In a recent exam we constructed a whole lot of measure-theory-related counterexamples, such as a continuous function which isn't measurable for the Lebesgue-$\sigma$-algebra $\mathcal{L}(\mathbb{R})$ over $\mathbb{R}$. Although I understand why this is possible, it got me thinking: Let $f:(\mathbb{R},\mathcal{L}(\mathbb{R}))\to (\mathbb{R},\mathcal{L}(\mathbb{R}))$ be some function. What are sufficient conditions to guarantee measurability of $f$? Can we even classify such functions with a simple-to-verify condition? And do we sometimes need this stronger measurability compared with the weaker measurability if the range is equipped with the Borel-$\sigma$-algebra $\mathfrak{B}(\mathbb{R})$, or is this more of a curious artifact? Thanks for any clarifications.

Answer 1

1) By sard’s theorem, Diffeomorphism preserves zero measure sets. So one of the sufficient condition I can think of is diffeomorphism to get measurability in stronger sense.

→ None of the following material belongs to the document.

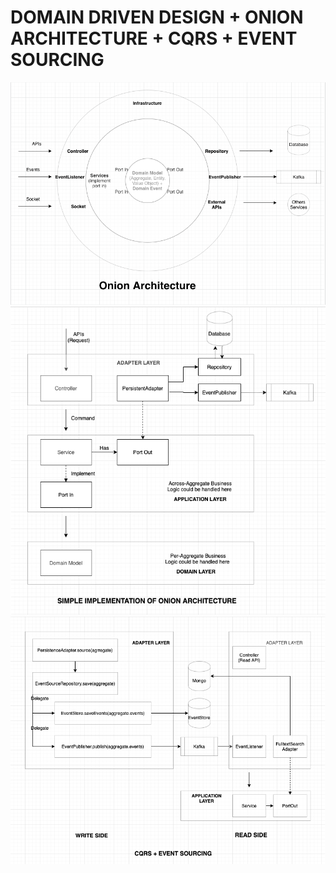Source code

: # DOMAIN DRIVEN DESIGN + ONION ARCHITECTURE + CQRS + EVENT SOURCING
![DDD](img/1.png)
![DDDImpl](img/2.png)
![CQRS](img/3.png)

2) Only advantage I can see with this stronger measurability is composition of stronger measurable functions is again stronger measurable.

As you know contionous functions are not stronger measurable. We stick to weaker definition of measurability because we want give definition of integration for larger class of functions (at least larger than class of Riemann integrable functions).